= Pema Trinle =

Jetsun Pema Trinle (1874-1950) was a Tibetan Buddhist teacher, and was one of only a few women authorized to teach the general and esoteric presentation of the Path and Result in the Sakya tradition, known as Lamdre Tsokshe and Lobshe respectively. As a child she received teachings from her paternal great-aunt Jetsunma Tamdrin Wangmo, her elder brother, her father Kunga Nyingpo Sampel Norbu, and the abbot of Ngor, Ngawang Lodro Nyingpo. She rarely gave public teachings. She did tour eastern Tibet to give and receive teachings, and her main teacher there was Tenpai Wangchuk, who himself was a disciple of her great-aunt Tamdrin Wangmo. She also received Lamdre teachings from Jamyang Loter Wangpo, and gave teachings to the 3rd Dezhung Rinpoche.

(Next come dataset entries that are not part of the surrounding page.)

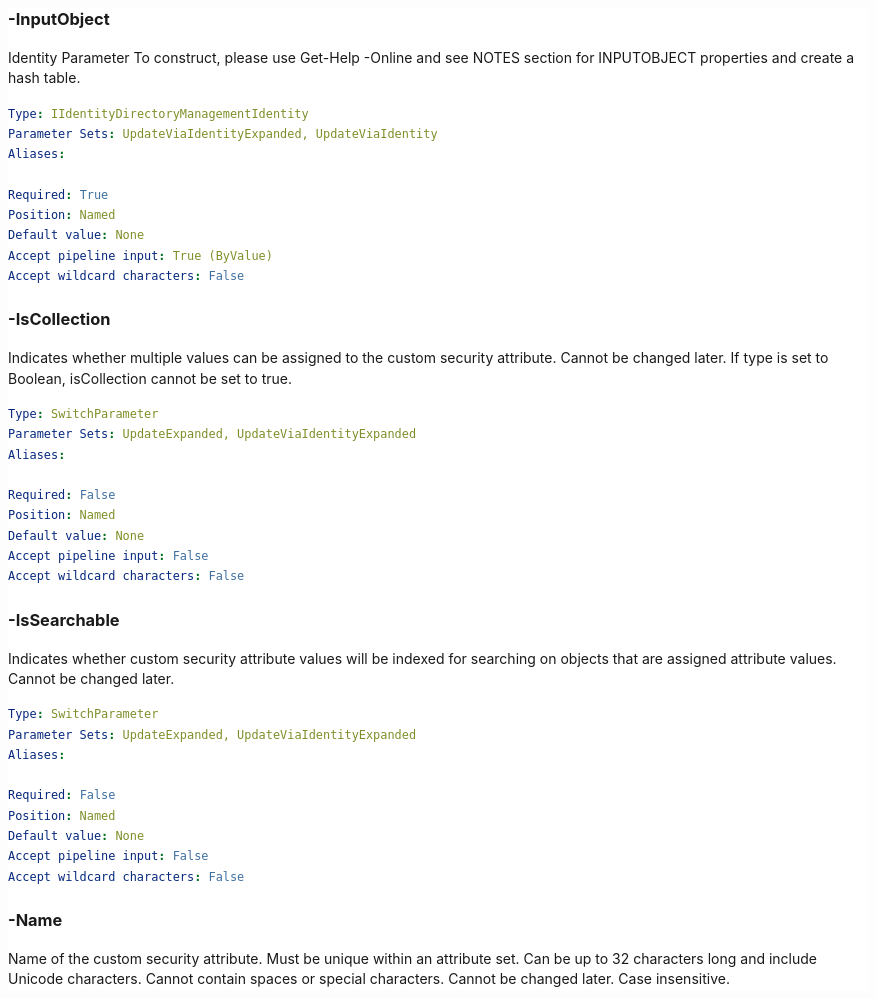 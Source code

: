 ### -InputObject
Identity Parameter
To construct, please use Get-Help -Online and see NOTES section for INPUTOBJECT properties and create a hash table.

```yaml
Type: IIdentityDirectoryManagementIdentity
Parameter Sets: UpdateViaIdentityExpanded, UpdateViaIdentity
Aliases:

Required: True
Position: Named
Default value: None
Accept pipeline input: True (ByValue)
Accept wildcard characters: False
```

### -IsCollection
Indicates whether multiple values can be assigned to the custom security attribute.
Cannot be changed later.
If type is set to Boolean, isCollection cannot be set to true.

```yaml
Type: SwitchParameter
Parameter Sets: UpdateExpanded, UpdateViaIdentityExpanded
Aliases:

Required: False
Position: Named
Default value: None
Accept pipeline input: False
Accept wildcard characters: False
```

### -IsSearchable
Indicates whether custom security attribute values will be indexed for searching on objects that are assigned attribute values.
Cannot be changed later.

```yaml
Type: SwitchParameter
Parameter Sets: UpdateExpanded, UpdateViaIdentityExpanded
Aliases:

Required: False
Position: Named
Default value: None
Accept pipeline input: False
Accept wildcard characters: False
```

### -Name
Name of the custom security attribute.
Must be unique within an attribute set.
Can be up to 32 characters long and include Unicode characters.
Cannot contain spaces or special characters.
Cannot be changed later.
Case insensitive.
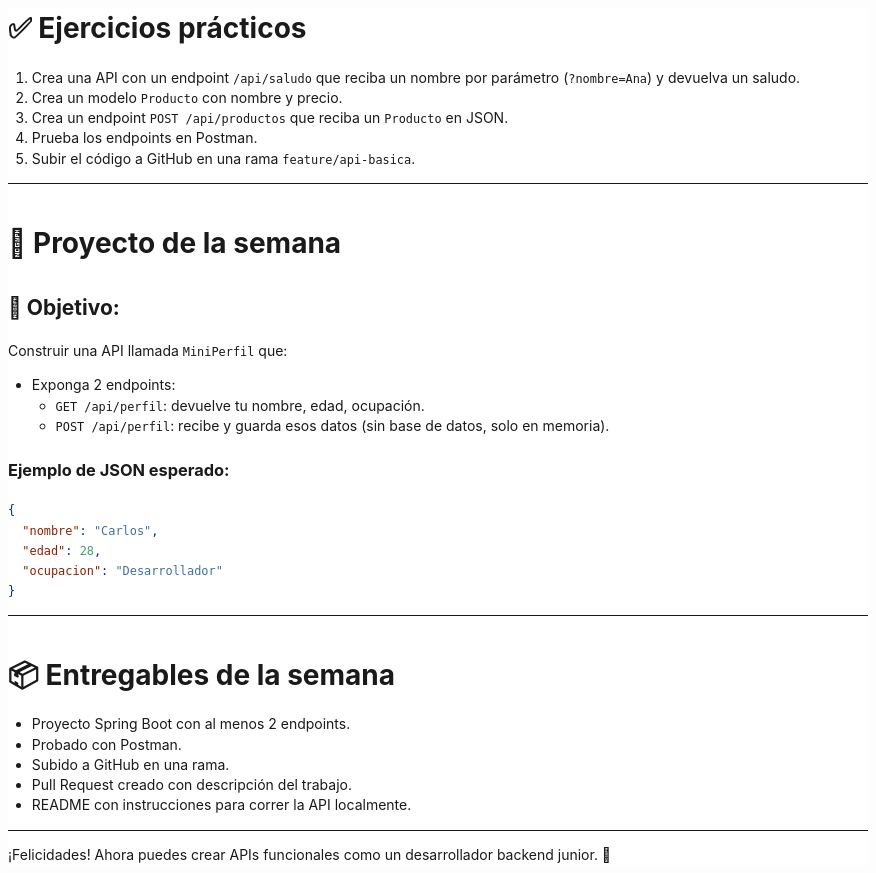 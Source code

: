 
# ✅ Ejercicios prácticos

1. Crea una API con un endpoint `/api/saludo` que reciba un nombre por parámetro (`?nombre=Ana`) y devuelva un saludo.
2. Crea un modelo `Producto` con nombre y precio.
3. Crea un endpoint `POST /api/productos` que reciba un `Producto` en JSON.
4. Prueba los endpoints en Postman.
5. Subir el código a GitHub en una rama `feature/api-basica`.

---

# 🧪 Proyecto de la semana

## 🎯 Objetivo:

Construir una API llamada `MiniPerfil` que:

- Exponga 2 endpoints:
  - `GET /api/perfil`: devuelve tu nombre, edad, ocupación.
  - `POST /api/perfil`: recibe y guarda esos datos (sin base de datos, solo en memoria).

### Ejemplo de JSON esperado:

```json
{
  "nombre": "Carlos",
  "edad": 28,
  "ocupacion": "Desarrollador"
}
```

---

# 📦 Entregables de la semana

- Proyecto Spring Boot con al menos 2 endpoints.
- Probado con Postman.
- Subido a GitHub en una rama.
- Pull Request creado con descripción del trabajo.
- README con instrucciones para correr la API localmente.

---

¡Felicidades! Ahora puedes crear APIs funcionales como un desarrollador backend junior. 🚀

She was known as a very famous nun who could predict anyone's time of death, and as a powerful medium to the Bamo deities, who were associated with the Khon family (her family).

There is a tradition that when she was giving initiations in one of the Sakya monasteries, other monasteries criticized having a woman do this, and they sent some monastic police to beat her; however, she caused an initiation vase to levitate in front of her while she adjusted her robes, and the police prostrated, received blessings from her and left.

She was the sister of Dragshul Trinle.